Functions
AI Assistant

Unit Circle Calculator

Drag the angle, see exact trig values — AI explains everything

This interactive unit circle calculator lets you explore every angle from 0° to 360°. Drag the θ slider and watch the blue point trace the unit circle x^2 + y^2 = 1 on a polar grid.

The trig readout panel (top-left) shows exact values: sin θ, cos θ, tan θ, the quadrant, and the radian equivalent. At key angles (30°, 45°, 60°, 90°, ...) you'll see the famous exact fractions like √2/2 and √3/2.
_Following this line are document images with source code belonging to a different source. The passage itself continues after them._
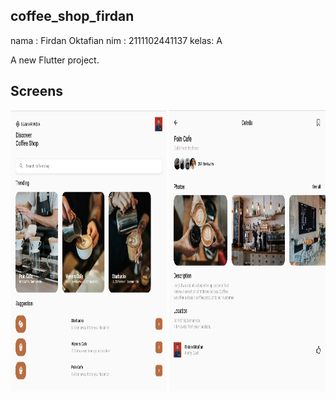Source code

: ## coffee_shop_firdan
nama : Firdan Oktafian
nim  : 2111102441137
kelas: A

A new Flutter project.


## Screens
<img src="screenshot/gambar1.png" alt="screen image" width="250" height="450"> <img src="screenshot/gambar2.png" alt="screen image" width="250" height="450"> 

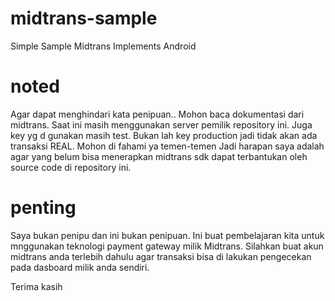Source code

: # midtrans-sample
Simple Sample Midtrans Implements Android

# noted
Agar dapat menghindari kata penipuan.. Mohon baca dokumentasi dari midtrans.
Saat ini masih menggunakan server pemilik repository ini.
Juga key yg d gunakan masih test. Bukan lah key production jadi tidak akan ada transaksi REAL.
Mohon di fahami ya temen-temen
Jadi harapan saya adalah agar yang belum bisa menerapkan midtrans sdk dapat terbantukan oleh source code di repository ini.

# penting
Saya bukan penipu dan ini bukan penipuan. Ini buat pembelajaran kita untuk mnggunakan teknologi payment gateway milik Midtrans.
Silahkan buat akun midtrans anda terlebih dahulu agar transaksi bisa di lakukan pengecekan pada dasboard milik anda sendiri.

Terima kasih

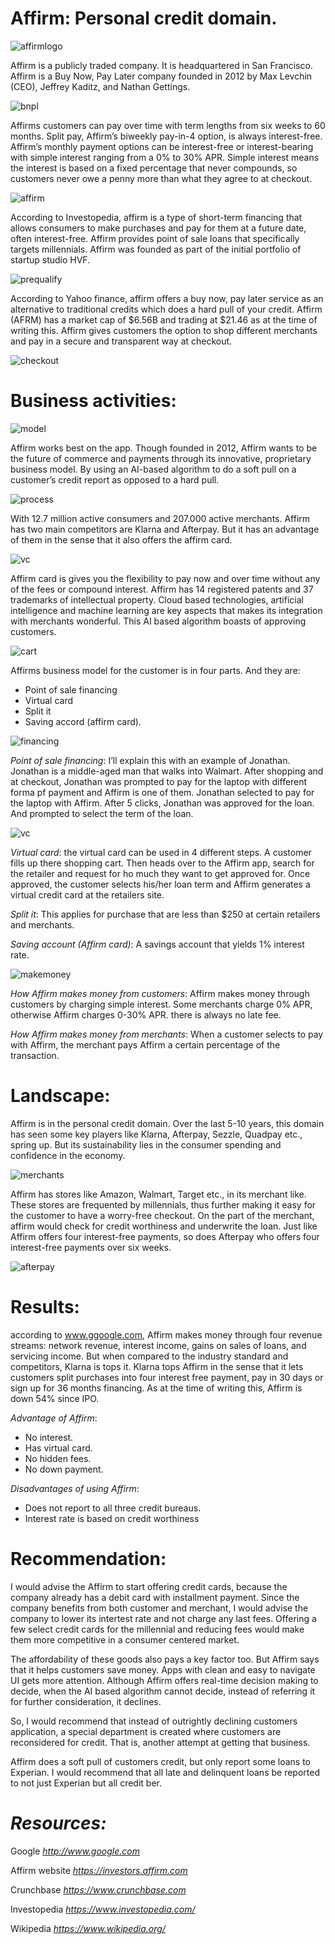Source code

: # Affirm: Personal credit domain.


![affirmlogo](images/affirm%20main.png)

Affirm is a publicly traded company. It is headquartered in San Francisco.  Affirm is a Buy Now, Pay Later company founded in 2012 by Max Levchin (CEO), Jeffrey Kaditz, and Nathan Gettings. 

![bnpl](Images/Affirm2.jpeg)

Affirms customers can pay over time with term lengths from six weeks to 60 months. Split pay, Affirm’s biweekly pay-in-4 option, is always interest-free. Affirm’s monthly payment options can be interest-free or interest-bearing with simple interest ranging from a 0% to 30% APR. Simple interest means the interest is based on a fixed percentage that never compounds, so customers never owe a penny more than what they agree to at checkout. 

![affirm](images/affirm1.png)

According to Investopedia, affirm is a type of short-term financing that allows consumers to make purchases and pay for them at a future date, often interest-free. Affirm provides point of sale loans that specifically targets millennials. Affirm was founded as part of the initial portfolio of startup studio HVF. 

![prequalify](images/prequalify.png)


According to Yahoo finance, affirm offers a buy now, pay later service as an alternative to traditional credits which does a hard pull of your credit. Affirm (AFRM) has a market cap of $6.56B and trading at $21.46 as at the time of writing this. Affirm gives customers the option to shop different merchants and pay in a secure and transparent way at checkout. 

![checkout](images/checkout%20system.jpeg)

# Business activities:

![model](images/affirm-business-model.png)

Affirm works best on the app. Though founded in 2012, Affirm wants to be the future of commerce and payments through its innovative, proprietary business model. By using an AI-based algorithm to do a soft pull on a customer’s credit report as opposed to a hard pull.

![process](images/the%20process.png)

With 12.7 million active consumers and 207.000 active merchants. Affirm has two main competitors are Klarna and Afterpay. But it has an advantage of them in the sense that it also offers the affirm card. 

![vc](images/virtualcard.png)

Affirm card is gives you the flexibility to pay now and over time without any of the fees or compound interest. Affirm has 14 registered patents and 37 trademarks of intellectual property. Cloud based technologies, artificial intelligence and machine learning are key aspects that makes its integration with merchants wonderful. This AI based algorithm boasts of approving customers.

![cart](images/cart.png)

Affirms business model for the customer is in four parts. And they are:
-	Point of sale financing
-	Virtual card
-	Split it
-	Saving accord (affirm card).

![financing](images/Affirm%20financing.png)

*Point of sale financing*: I’ll explain this with an example of Jonathan. Jonathan is a middle-aged man that walks into Walmart. After shopping and at checkout, Jonathan was prompted to pay for the laptop with different forma pf payment and Affirm is one of them. Jonathan selected to pay for the laptop with Affirm. After 5 clicks, Jonathan was approved for the loan. And prompted to select the term of the loan.


![vc](images/Buy%20now%20pay%20later.png)

*Virtual card*: the virtual card can be used in 4 different steps. A customer fills up there shopping cart. Then heads over to the Affirm app, search for the retailer and request for ho much they want to get approved for. Once approved, the customer selects his/her loan term and Affirm generates a virtual credit card at the retailers site. 

*Split it*: This applies for purchase that are less than $250 at certain retailers and merchants.

*Saving account (Affirm card)*: A savings account that yields 1% interest rate.


![makemoney](images/make%20money.jpeg)

*How Affirm makes money from customers*: Affirm makes money through customers by charging simple interest. Some merchants charge 0% APR, otherwise Affirm charges 0-30% APR. there is always no late fee.

*How Affirm makes money from merchants*: When a customer selects to pay with Affirm, the merchant pays Affirm a certain percentage of the transaction.

# Landscape: 
Affirm is in the personal credit domain. Over the last 5-10 years, this domain has seen some key players like Klarna, Afterpay, Sezzle, Quadpay etc., spring up. But its sustainability lies in the consumer spending and confidence in the economy.

![merchants](images/amazon%20and%20affirm.jpeg)

Affirm has stores like Amazon, Walmart, Target etc., in its merchant like. These stores are frequented by millennials, thus further making it easy for the customer to have a worry-free checkout. On the part of the merchant, affirm would check for credit worthiness and underwrite the loan. Just like Affirm offers four interest-free payments, so does Afterpay who offers four interest-free payments over six weeks.

![afterpay](images/Affirm....%20start%20here.png)

# Results:
according to www.ggoogle.com, Affirm makes money through four revenue streams: network revenue, interest income, gains on sales of loans, and servicing income. But when compared to the industry standard and competitors, Klarna is tops it. Klarna tops Affirm in the sense that it lets customers split purchases into four interest free payment, pay in 30 days or sign up for 36 months financing. As at the time of writing this, Affirm is down 54% since IPO.

*Advantage of Affirm*:
-	No interest.
-	Has virtual card.
-	No hidden fees.
-	No down payment.

*Disadvantages of using Affirm*:
-	Does not report to all three credit bureaus.
-	Interest rate is based on credit worthiness

# Recommendation:
I would advise the Affirm to start offering credit cards, because the company already has a debit card with installment payment. Since the company benefits from both customer and merchant, I would advise the company to lower its intertest rate and not charge any last fees. Offering a few select credit cards for the millennial and reducing fees would make them more competitive in a consumer centered market. 

The affordability of these goods also pays a key factor too. But Affirm says that it helps customers save money. Apps with clean and easy to navigate UI gets more attention. Although Affirm offers real-time decision making to decide, when the AI based algorithm cannot decide, instead of referring it for further consideration, it declines. 

So, I would recommend that instead of outrightly declining customers application, a special department is created where customers are reconsidered for credit. That is, another attempt at getting that business. 

Affirm does a soft pull of customers credit, but only report some loans to Experian. I would recommend that all late and delinquent loans be reported to not just Experian but all credit ber.

# *Resources:*
Google *<http://www.google.com>*

Affirm website *<https://investors.affirm.com>*

Crunchbase *<https://www.crunchbase.com>*

Investopedia *<https://www.investopedia.com/>*

Wikipedia *<https://www.wikipedia.org/>*
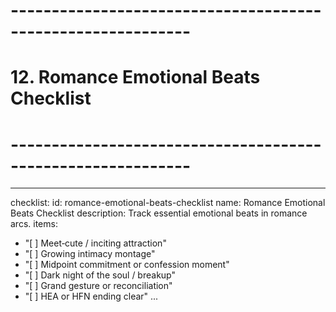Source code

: # ------------------------------------------------------------
# 12. Romance Emotional Beats Checklist
# ------------------------------------------------------------
---
checklist:
  id: romance-emotional-beats-checklist
  name: Romance Emotional Beats Checklist
  description: Track essential emotional beats in romance arcs.
items:
  - "[ ] Meet‑cute / inciting attraction"
  - "[ ] Growing intimacy montage"
  - "[ ] Midpoint commitment or confession moment"
  - "[ ] Dark night of the soul / breakup"
  - "[ ] Grand gesture or reconciliation"
  - "[ ] HEA or HFN ending clear"
...
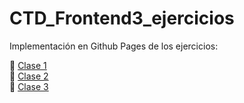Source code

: # CTD_Frontend3_ejercicios

Implementación en Github Pages de los ejercicios:

   :dizzy: [Clase 1](https://agustinbravop.github.io/CTD_Frontend3_ejercicios//c1)  
   :apple: [Clase 2](https://agustinbravop.github.io/CTD_Frontend3_ejercicios/c2_JSX_frutas/)  
   :no_entry_sign: [Clase 3](https://agustinbravop.github.io/CTD_Frontend3_ejercicios/c3_crearProjectoReact/public/index.html)
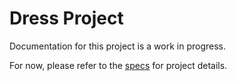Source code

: # Dress Project
Documentation for this project is a work in progress.

For now, please refer to the [specs](specs.yaml) for project details.
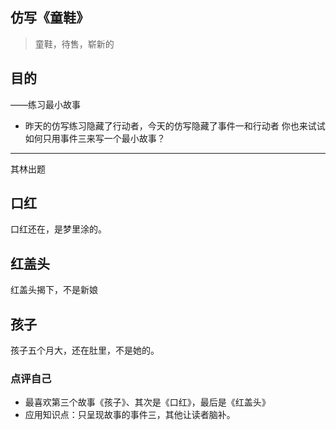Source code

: ## 仿写《童鞋》

>童鞋，待售，崭新的

## 目的
——练习最小故事
- 昨天的仿写练习隐藏了行动者，今天的仿写隐藏了事件一和行动者
你也来试试如何只用事件三来写一个最小故事？


----
其林出题


## 口红
口红还在，是梦里涂的。

## 红盖头
红盖头揭下，不是新娘

## 孩子
孩子五个月大，还在肚里，不是她的。



### 点评自己
- 最喜欢第三个故事《孩子》、其次是《口红》，最后是《红盖头》
- 应用知识点：只呈现故事的事件三，其他让读者脑补。


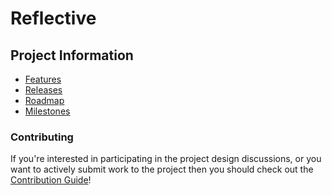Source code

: # Reflective

## Project Information

- [Features](features.md)
- [Releases](releases.md)
- [Roadmap](roadmap.md)
- [Milestones](milestones.md)

### Contributing

If you're interested in participating in the project design discussions, or you want to actively submit work to the
project then you should check out the
[Contribution Guide](../contributing/README.md)!
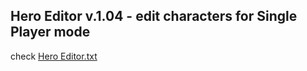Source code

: ## Hero Editor v.1.04 - edit characters for Single Player mode

check [Hero Editor.txt](https://github.com/mf022/D2LoD-files/blob/master/HeroEditor/Hero%20Editor.txt)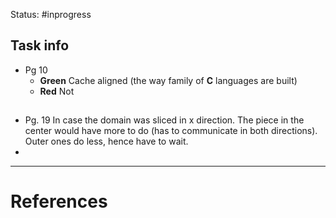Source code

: Status: #inprogress 

## Task info
- Pg 10 
	- **Green** Cache aligned (the way family of **C** languages are built)
	- **Red** Not
## 
- Pg. 19 In case the domain was sliced in x direction. The piece in the center would have more to do (has to communicate in both directions). Outer ones do less, hence have to wait. 
- 



---
# References
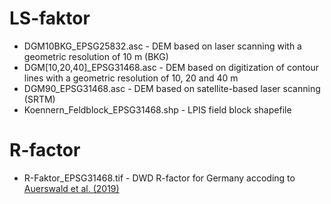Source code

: # LS-faktor
* DGM10BKG_EPSG25832.asc - DEM based on laser scanning with a geometric resolution of 10 m (BKG)
* DGM[10,20,40]_EPSG31468.asc - DEM based on digitization of contour lines with a geometric resolution of 10, 20 and 40 m
* DGM90_EPSG31468.asc - DEM based on satellite-based laser scanning (SRTM)
* Koennern_Feldblock_EPSG31468.shp - LPIS field block shapefile

# R-factor
* R-Faktor_EPSG31468.tif -  DWD R-factor for Germany accoding to [Auerswald et al. (2019)](https://doi.org/10.5194/hess-23-1819-2019) 

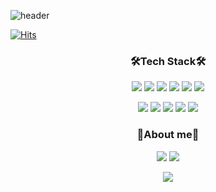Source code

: ![header](https://capsule-render.vercel.app/api?type=wave&color=gradient&height=250&section=header&text=SeoneEunChong&fontSize=80)

[![Hits](https://hits.seeyoufarm.com/api/count/incr/badge.svg?url=https%3A%2F%2Fgithub.com%2Feun2chd&count_bg=%2379C83D&title_bg=%23555555&icon=&icon_color=%23E7E7E7&title=hits&edge_flat=false)](https://hits.seeyoufarm.com)

<h3 align = "center">🛠Tech Stack🛠</h3>
  
<p align = "center">
<img src="https://img.shields.io/badge/JAVA-007396?style=for-the-badge&logo=java&logoColor=white">
<img src="https://img.shields.io/badge/Spring-6DB33F?style=for-the-badge&logo=Spring&logoColor=white">
<img src="https://img.shields.io/badge/mysql-4479A1?style=for-the-badge&logo=mysql&logoColor=white">
<img src="https://img.shields.io/badge/mariaDB-003545?style=for-the-badge&logo=mariaDB&logoColor=white">
<img src="https://img.shields.io/badge/javascript-F7DF1E?style=for-the-badge&logo=javascript&logoColor=black">
<img src="https://img.shields.io/badge/jquery-0769AD?style=for-the-badge&logo=jquery&logoColor=white">
 </p>
  
 <p align = "center">
<img src="https://img.shields.io/badge/react-61DAFB?style=for-the-badge&logo=react&logoColor=black">
<img src="https://img.shields.io/badge/html-E34F26?style=for-the-badge&logo=html5&logoColor=white">
<img src="https://img.shields.io/badge/css-1572B6?style=for-the-badge&logo=css3&logoColor=white">
<img src="https://img.shields.io/badge/github-181717?style=for-the-badge&logo=github&logoColor=white">
<img src="https://img.shields.io/badge/linux-FCC624?style=for-the-badge&logo=linux&logoColor=black">
  </p>
  
  <h3 align = "center">🤴About me🤴</h3>
 
  <p align = "center">
    	<img src = "https://img.shields.io/badge/Facebook-%231877F2.svg?style=for-the-badge&logo=Facebook&logoColor=white">
      <img src = "https://img.shields.io/badge/Gmail-D14836?style=for-the-badge&logo=gmail&logoColor=white">
  </p>

<p align = "center">
 <img src = "https://github-readme-stats.vercel.app/api?username=eun2chd&show_icons=true&theme=radical">
</p>
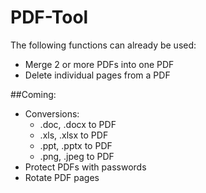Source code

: # PDF-Tool

The following functions can already be used:
  - Merge 2 or more PDFs into one PDF
  - Delete individual pages from a PDF

##Coming:
- Conversions:
  - .doc, .docx to PDF
  - .xls, .xlsx to PDF
  - .ppt, .pptx to PDF
  - .png, .jpeg to PDF
- Protect PDFs with passwords
- Rotate PDF pages


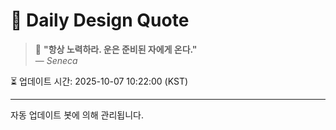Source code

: 
# 📘 Daily Design Quote

> 💬 **"항상 노력하라. 운은 준비된 자에게 온다."**  
> — *Seneca*

⏳ 업데이트 시간: 2025-10-07 10:22:00 (KST)

---

자동 업데이트 봇에 의해 관리됩니다.
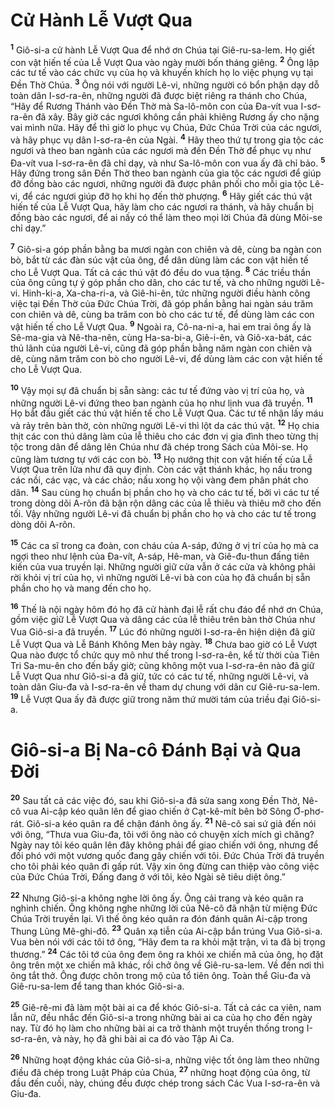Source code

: # Cử Hành Lễ Vượt Qua
<sup><b>1</b></sup> Giô-si-a cử hành Lễ Vượt Qua để nhớ ơn Chúa tại Giê-ru-sa-lem. Họ giết con vật hiến tế của Lễ Vượt Qua vào ngày mười bốn tháng giêng. <sup><b>2</b></sup> Ông lập các tư tế vào các chức vụ của họ và khuyến khích họ lo việc phụng vụ tại Ðền Thờ Chúa. <sup><b>3</b></sup> Ông nói với người Lê-vi, những người có bổn phận dạy dỗ toàn dân I-sơ-ra-ên, những người đã được biệt riêng ra thánh cho Chúa, “Hãy để Rương Thánh vào Ðền Thờ mà Sa-lô-môn con của Ða-vít vua I-sơ-ra-ên đã xây. Bây giờ các ngươi không cần phải khiêng Rương ấy cho nặng vai mình nữa. Hãy để thì giờ lo phục vụ Chúa, Ðức Chúa Trời của các ngươi, và hãy phục vụ dân I-sơ-ra-ên của Ngài. <sup><b>4</b></sup> Hãy theo thứ tự trong gia tộc các ngươi và theo ban ngành của các ngươi mà đến Ðền Thờ để phục vụ như Ða-vít vua I-sơ-ra-ên đã chỉ dạy, và như Sa-lô-môn con vua ấy đã chỉ bảo. <sup><b>5</b></sup> Hãy đứng trong sân Ðền Thờ theo ban ngành của gia tộc các ngươi để giúp đỡ đồng bào các ngươi, những người đã được phân phối cho mỗi gia tộc Lê-vi, để các ngươi giúp đỡ họ khi họ đến thờ phượng. <sup><b>6</b></sup> Hãy giết các thú vật hiến tế của Lễ Vượt Qua, hãy làm cho các ngươi ra thánh, và hãy chuẩn bị đồng bào các ngươi, để ai nấy có thể làm theo mọi lời Chúa đã dùng Môi-se chỉ dạy.”

<sup><b>7</b></sup> Giô-si-a góp phần bằng ba mươi ngàn con chiên và dê, cùng ba ngàn con bò, bắt từ các đàn súc vật của ông, để dân dùng làm các con vật hiến tế cho Lễ Vượt Qua. Tất cả các thú vật đó đều do vua tặng. <sup><b>8</b></sup> Các triều thần của ông cũng tự ý góp phần cho dân, cho các tư tế, và cho những người Lê-vi. Hinh-ki-a, Xa-cha-ri-a, và Giê-hi-ên, tức những người điều hành công việc tại Ðền Thờ của Ðức Chúa Trời, đã góp phần bằng hai ngàn sáu trăm con chiên và dê, cùng ba trăm con bò cho các tư tế, để dùng làm các con vật hiến tế cho Lễ Vượt Qua. <sup><b>9</b></sup> Ngoài ra, Cô-na-ni-a, hai em trai ông ấy là Sê-ma-gia và Nê-tha-nên, cùng Ha-sa-bi-a, Giê-i-ên, và Giô-xa-bát, các thủ lãnh của người Lê-vi, cũng đã góp phần bằng năm ngàn con chiên và dê, cùng năm trăm con bò cho người Lê-vi, để dùng làm các con vật hiến tế cho Lễ Vượt Qua.

<sup><b>10</b></sup> Vậy mọi sự đã chuẩn bị sẵn sàng: các tư tế đứng vào vị trí của họ, và những người Lê-vi đứng theo ban ngành của họ như lịnh vua đã truyền. <sup><b>11</b></sup> Họ bắt đầu giết các thú vật hiến tế cho Lễ Vượt Qua. Các tư tế nhận lấy máu và rảy trên bàn thờ, còn những người Lê-vi thì lột da các thú vật. <sup><b>12</b></sup> Họ chia thịt các con thú dâng làm của lễ thiêu cho các đơn vị gia đình theo từng thị tộc trong dân để dâng lên Chúa như đã chép trong Sách của Môi-se. Họ cũng làm tương tự với các con bò. <sup><b>13</b></sup> Họ nướng thịt con vật hiến tế của Lễ Vượt Qua trên lửa như đã quy định. Còn các vật thánh khác, họ nấu trong các nồi, các vạc, và các chảo; nấu xong họ vội vàng đem phân phát cho dân. <sup><b>14</b></sup> Sau cùng họ chuẩn bị phần cho họ và cho các tư tế, bởi vì các tư tế trong dòng dõi A-rôn đã bận rộn dâng các của lễ thiêu và thiêu mỡ cho đến tối. Vậy những người Lê-vi đã chuẩn bị phần cho họ và cho các tư tế trong dòng dõi A-rôn.

<sup><b>15</b></sup> Các ca sĩ trong ca đoàn, con cháu của A-sáp, đứng ở vị trí của họ mà ca ngợi theo như lệnh của Ða-vít, A-sáp, Hê-man, và Giê-đu-thun đấng tiên kiến của vua truyền lại. Những người giữ cửa vẫn ở các cửa và không phải rời khỏi vị trí của họ, vì những người Lê-vi bà con của họ đã chuẩn bị sẵn phần cho họ và mang đến cho họ.

<sup><b>16</b></sup> Thế là nội ngày hôm đó họ đã cử hành đại lễ rất chu đáo để nhớ ơn Chúa, gồm việc giữ Lễ Vượt Qua và dâng các của lễ thiêu trên bàn thờ Chúa như Vua Giô-si-a đã truyền. <sup><b>17</b></sup> Lúc đó những người I-sơ-ra-ên hiện diện đã giữ Lễ Vượt Qua và Lễ Bánh Không Men bảy ngày. <sup><b>18</b></sup> Chưa bao giờ có Lễ Vượt Qua nào được tổ chức quy mô như thế trong I-sơ-ra-ên, kể từ thời của Tiên Tri Sa-mu-ên cho đến bấy giờ; cũng không một vua I-sơ-ra-ên nào đã giữ Lễ Vượt Qua như Giô-si-a đã giữ, tức có các tư tế, những người Lê-vi, và toàn dân Giu-đa và I-sơ-ra-ên về tham dự chung với dân cư Giê-ru-sa-lem. <sup><b>19</b></sup> Lễ Vượt Qua ấy đã được giữ trong năm thứ mười tám của triều đại Giô-si-a.


# Giô-si-a Bị Na-cô Ðánh Bại và Qua Ðời
<sup><b>20</b></sup> Sau tất cả các việc đó, sau khi Giô-si-a đã sửa sang xong Ðền Thờ, Nê-cô vua Ai-cập kéo quân lên để giao chiến ở Cạt-kê-mít bên bờ Sông Ơ-phơ-rát. Giô-si-a kéo quân ra để chận đánh ông ấy. <sup><b>21</b></sup> Nê-cô sai sứ giả đến nói với ông, “Thưa vua Giu-đa, tôi với ông nào có chuyện xích mích gì chăng? Ngày nay tôi kéo quân lên đây không phải để giao chiến với ông, nhưng để đối phó với một vương quốc đang gây chiến với tôi. Ðức Chúa Trời đã truyền cho tôi phải kéo quân đi gấp rút. Vậy xin ông đừng can thiệp vào công việc của Ðức Chúa Trời, Ðấng đang ở với tôi, kẻo Ngài sẽ tiêu diệt ông.”

<sup><b>22</b></sup> Nhưng Giô-si-a không nghe lời ông ấy. Ông cải trang và kéo quân ra nghinh chiến. Ông không nghe những lời của Nê-cô đã nhận từ miệng Ðức Chúa Trời truyền lại. Vì thế ông kéo quân ra đón đánh quân Ai-cập trong Thung Lũng Mê-ghi-đô. <sup><b>23</b></sup> Quân xạ tiễn của Ai-cập bắn trúng Vua Giô-si-a. Vua bèn nói với các tôi tớ ông, “Hãy đem ta ra khỏi mặt trận, vì ta đã bị trọng thương.” <sup><b>24</b></sup> Các tôi tớ của ông đem ông ra khỏi xe chiến mã của ông, họ đặt ông trên một xe chiến mã khác, rồi chở ông về Giê-ru-sa-lem. Về đến nơi thì ông tắt thở. Ông được chôn trong mộ của tổ tiên ông. Toàn thể Giu-đa và Giê-ru-sa-lem để tang than khóc Giô-si-a.

<sup><b>25</b></sup> Giê-rê-mi đã làm một bài ai ca để khóc Giô-si-a. Tất cả các ca viên, nam lẫn nữ, đều nhắc đến Giô-si-a trong những bài ai ca của họ cho đến ngày nay. Từ đó họ làm cho những bài ai ca trở thành một truyền thống trong I-sơ-ra-ên, và này, họ đã ghi bài ai ca đó vào Tập Ai Ca.

<sup><b>26</b></sup> Những hoạt động khác của Giô-si-a, những việc tốt ông làm theo những điều đã chép trong Luật Pháp của Chúa, <sup><b>27</b></sup> những hoạt động của ông, từ đầu đến cuối, này, chúng đều được chép trong sách Các Vua I-sơ-ra-ên và Giu-đa.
The muted dots mark the key angles for reference. Ask the AI assistant anything: "What's sin(150°)?", "Why is tan(90°) undefined?", "Show me the reference triangle at 225°." The AI draws directly on the graph to explain.

Graph

FAQ

What is the unit circle?
The unit circle is a circle centered at the origin (0, 0) with a radius of exactly 1. Its equation is x^2 + y^2 = 1. Every point on it can be written as (cos θ, sin θ).
What are the exact values at key angles?
At 30°: (√3/2, 1/2). At 45°: (√2/2, √2/2). At 60°: (1/2, √3/2). At 90°: (0, 1). These values repeat with sign changes in other quadrants. Memorize the first quadrant and you know them all.
Why is tangent undefined at 90° and 270°?
Tangent = sin θ / cos θ. At 90° and 270°, cos θ = 0, so you're dividing by zero. Geometrically, the tangent line at the top and bottom of the circle is vertical — it has no finite slope.
What is a reference angle?
The reference angle is the acute angle (0°–90°) between the terminal side of your angle and the x-axis. For example, 150° has reference angle 30°, and 225° has reference angle 45°. Trig values of the original angle equal those of the reference angle, with signs determined by the quadrant.
How do I convert between degrees and radians?
Multiply degrees by \pi/180 to get radians. So 90° = π/2, 60° = π/3, 45° = π/4, 30° = π/6. A full circle is 360° = 2π radians.